***** Listed entries

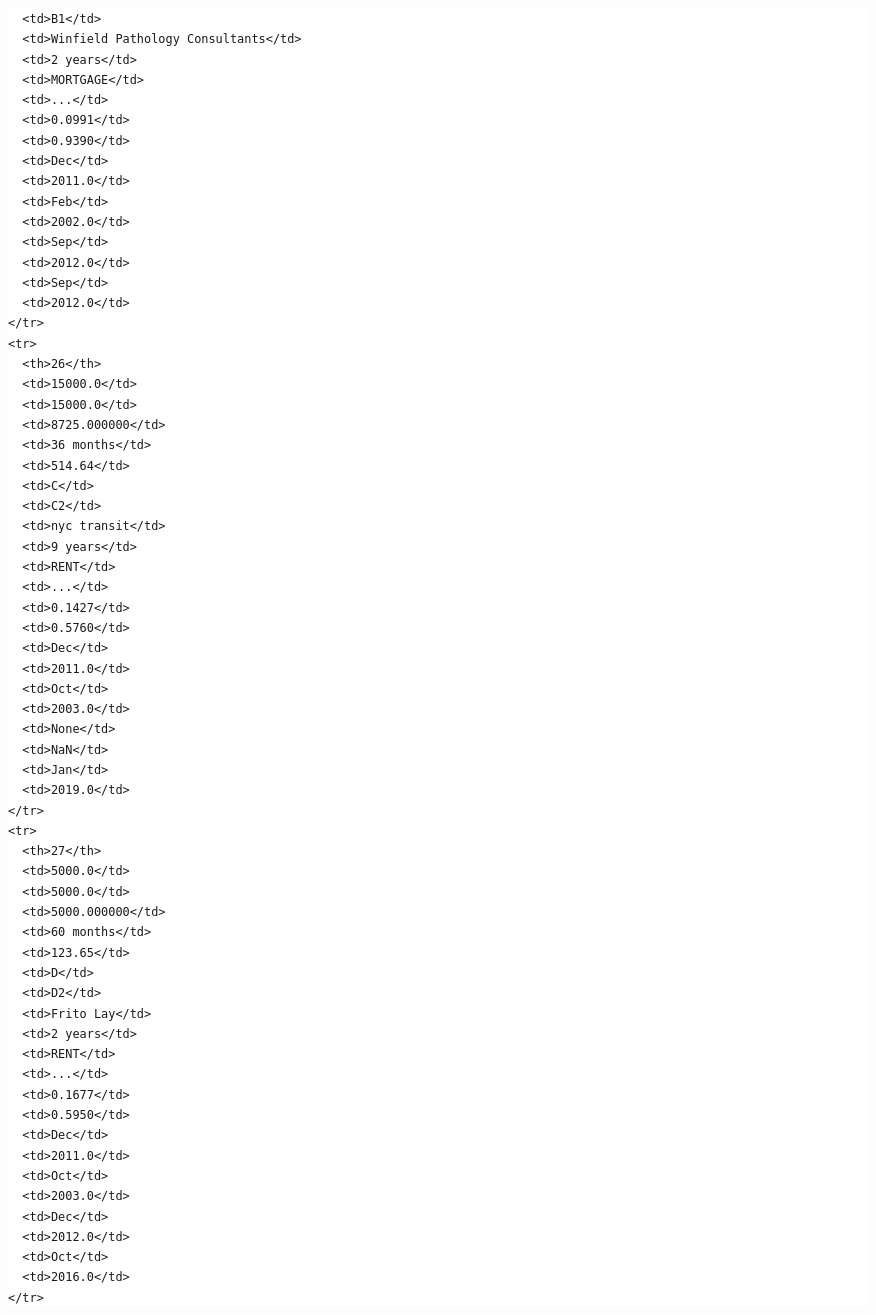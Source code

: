       <td>B1</td>
      <td>Winfield Pathology Consultants</td>
      <td>2 years</td>
      <td>MORTGAGE</td>
      <td>...</td>
      <td>0.0991</td>
      <td>0.9390</td>
      <td>Dec</td>
      <td>2011.0</td>
      <td>Feb</td>
      <td>2002.0</td>
      <td>Sep</td>
      <td>2012.0</td>
      <td>Sep</td>
      <td>2012.0</td>
    </tr>
    <tr>
      <th>26</th>
      <td>15000.0</td>
      <td>15000.0</td>
      <td>8725.000000</td>
      <td>36 months</td>
      <td>514.64</td>
      <td>C</td>
      <td>C2</td>
      <td>nyc transit</td>
      <td>9 years</td>
      <td>RENT</td>
      <td>...</td>
      <td>0.1427</td>
      <td>0.5760</td>
      <td>Dec</td>
      <td>2011.0</td>
      <td>Oct</td>
      <td>2003.0</td>
      <td>None</td>
      <td>NaN</td>
      <td>Jan</td>
      <td>2019.0</td>
    </tr>
    <tr>
      <th>27</th>
      <td>5000.0</td>
      <td>5000.0</td>
      <td>5000.000000</td>
      <td>60 months</td>
      <td>123.65</td>
      <td>D</td>
      <td>D2</td>
      <td>Frito Lay</td>
      <td>2 years</td>
      <td>RENT</td>
      <td>...</td>
      <td>0.1677</td>
      <td>0.5950</td>
      <td>Dec</td>
      <td>2011.0</td>
      <td>Oct</td>
      <td>2003.0</td>
      <td>Dec</td>
      <td>2012.0</td>
      <td>Oct</td>
      <td>2016.0</td>
    </tr>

**********

Directions for this task> The answer must be the line containing "<td>9 years</td>" and every line after it to the end of the data, each set down exactly.

Exercise answer>
      <td>9 years</td>
      <td>RENT</td>
      <td>...</td>
      <td>0.1427</td>
      <td>0.5760</td>
      <td>Dec</td>
      <td>2011.0</td>
      <td>Oct</td>
      <td>2003.0</td>
      <td>None</td>
      <td>NaN</td>
      <td>Jan</td>
      <td>2019.0</td>
    </tr>
    <tr>
      <th>27</th>
      <td>5000.0</td>
      <td>5000.0</td>
      <td>5000.000000</td>
      <td>60 months</td>
      <td>123.65</td>
      <td>D</td>
      <td>D2</td>
      <td>Frito Lay</td>
      <td>2 years</td>
      <td>RENT</td>
      <td>...</td>
      <td>0.1677</td>
      <td>0.5950</td>
      <td>Dec</td>
      <td>2011.0</td>
      <td>Oct</td>
      <td>2003.0</td>
      <td>Dec</td>
      <td>2012.0</td>
      <td>Oct</td>
      <td>2016.0</td>
    </tr>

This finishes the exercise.